_Exercise objective_
Begin at the line containing "## 0.1.1 (2023/01/30)" in the entries below and end at the line containing "- feat: 更多见文档"; transcribe that range exactly and nothing outside it.

_Provided data_
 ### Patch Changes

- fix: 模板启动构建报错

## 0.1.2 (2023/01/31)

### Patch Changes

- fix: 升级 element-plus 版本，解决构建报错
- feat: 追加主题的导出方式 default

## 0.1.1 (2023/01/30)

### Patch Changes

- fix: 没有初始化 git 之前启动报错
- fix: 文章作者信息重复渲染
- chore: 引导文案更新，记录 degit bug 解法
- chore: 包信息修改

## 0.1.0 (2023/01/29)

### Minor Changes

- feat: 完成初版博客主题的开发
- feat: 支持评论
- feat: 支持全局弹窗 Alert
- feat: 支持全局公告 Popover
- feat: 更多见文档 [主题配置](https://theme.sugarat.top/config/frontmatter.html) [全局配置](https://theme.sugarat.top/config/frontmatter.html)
* * *
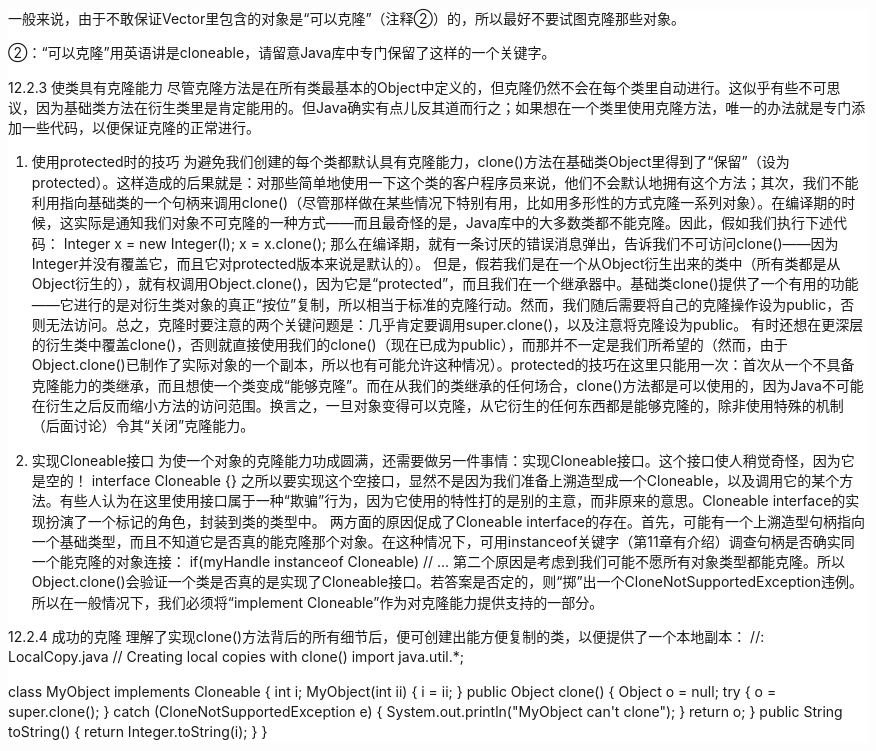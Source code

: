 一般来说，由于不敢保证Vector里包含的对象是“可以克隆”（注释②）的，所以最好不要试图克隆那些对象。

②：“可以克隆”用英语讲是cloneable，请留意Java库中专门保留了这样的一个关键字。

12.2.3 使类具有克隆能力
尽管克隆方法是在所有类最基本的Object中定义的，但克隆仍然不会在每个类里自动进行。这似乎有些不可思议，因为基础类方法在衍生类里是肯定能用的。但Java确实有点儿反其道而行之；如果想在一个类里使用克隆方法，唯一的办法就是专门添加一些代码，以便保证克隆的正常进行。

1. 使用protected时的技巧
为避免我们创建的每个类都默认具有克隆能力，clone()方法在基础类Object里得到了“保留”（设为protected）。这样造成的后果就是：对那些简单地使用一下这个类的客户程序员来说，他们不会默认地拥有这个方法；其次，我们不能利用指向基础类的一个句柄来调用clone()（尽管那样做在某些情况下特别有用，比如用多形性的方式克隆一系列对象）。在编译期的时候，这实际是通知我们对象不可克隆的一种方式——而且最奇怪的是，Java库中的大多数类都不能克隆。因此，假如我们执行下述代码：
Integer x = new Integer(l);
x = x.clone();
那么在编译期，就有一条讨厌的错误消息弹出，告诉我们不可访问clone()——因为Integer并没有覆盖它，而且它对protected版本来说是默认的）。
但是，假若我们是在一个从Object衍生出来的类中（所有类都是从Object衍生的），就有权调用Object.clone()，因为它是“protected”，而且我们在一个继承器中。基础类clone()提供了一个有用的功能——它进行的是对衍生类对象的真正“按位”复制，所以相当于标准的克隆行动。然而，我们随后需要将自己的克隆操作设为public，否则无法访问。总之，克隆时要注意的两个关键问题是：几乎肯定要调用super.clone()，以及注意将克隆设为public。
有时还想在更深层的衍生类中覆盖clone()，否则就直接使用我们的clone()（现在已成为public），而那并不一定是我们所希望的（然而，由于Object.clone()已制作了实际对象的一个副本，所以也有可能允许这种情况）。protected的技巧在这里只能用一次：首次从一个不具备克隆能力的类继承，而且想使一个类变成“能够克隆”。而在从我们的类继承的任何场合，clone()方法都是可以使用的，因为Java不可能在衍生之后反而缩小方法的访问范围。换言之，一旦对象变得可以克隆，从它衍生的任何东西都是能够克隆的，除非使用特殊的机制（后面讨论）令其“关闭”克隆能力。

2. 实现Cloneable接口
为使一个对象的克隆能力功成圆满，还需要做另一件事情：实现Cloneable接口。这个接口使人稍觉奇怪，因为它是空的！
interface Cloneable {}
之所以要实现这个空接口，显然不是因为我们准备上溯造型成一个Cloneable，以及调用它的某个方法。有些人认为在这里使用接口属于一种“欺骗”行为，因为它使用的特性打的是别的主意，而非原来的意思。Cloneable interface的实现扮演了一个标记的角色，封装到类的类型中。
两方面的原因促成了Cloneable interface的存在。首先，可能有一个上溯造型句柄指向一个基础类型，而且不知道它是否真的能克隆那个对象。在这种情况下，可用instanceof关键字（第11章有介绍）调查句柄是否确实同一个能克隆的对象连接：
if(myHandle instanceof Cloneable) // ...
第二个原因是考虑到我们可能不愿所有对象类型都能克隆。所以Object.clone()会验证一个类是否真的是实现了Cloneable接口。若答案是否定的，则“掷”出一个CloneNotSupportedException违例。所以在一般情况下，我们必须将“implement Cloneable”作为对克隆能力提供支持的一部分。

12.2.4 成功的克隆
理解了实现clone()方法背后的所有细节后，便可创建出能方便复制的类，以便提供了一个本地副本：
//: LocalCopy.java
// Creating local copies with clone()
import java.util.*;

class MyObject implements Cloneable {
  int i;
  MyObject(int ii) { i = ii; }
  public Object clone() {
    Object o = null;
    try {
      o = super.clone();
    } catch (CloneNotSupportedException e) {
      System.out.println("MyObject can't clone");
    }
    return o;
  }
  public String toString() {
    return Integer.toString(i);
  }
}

_Reply to the exercise_
## 0.1.1 (2023/01/30)

### Patch Changes

- fix: 没有初始化 git 之前启动报错
- fix: 文章作者信息重复渲染
- chore: 引导文案更新，记录 degit bug 解法
- chore: 包信息修改

## 0.1.0 (2023/01/29)

### Minor Changes

- feat: 完成初版博客主题的开发
- feat: 支持评论
- feat: 支持全局弹窗 Alert
- feat: 支持全局公告 Popover
- feat: 更多见文档 [主题配置](https://theme.sugarat.top/config/frontmatter.html) [全局配置](https://theme.sugarat.top/config/frontmatter.html)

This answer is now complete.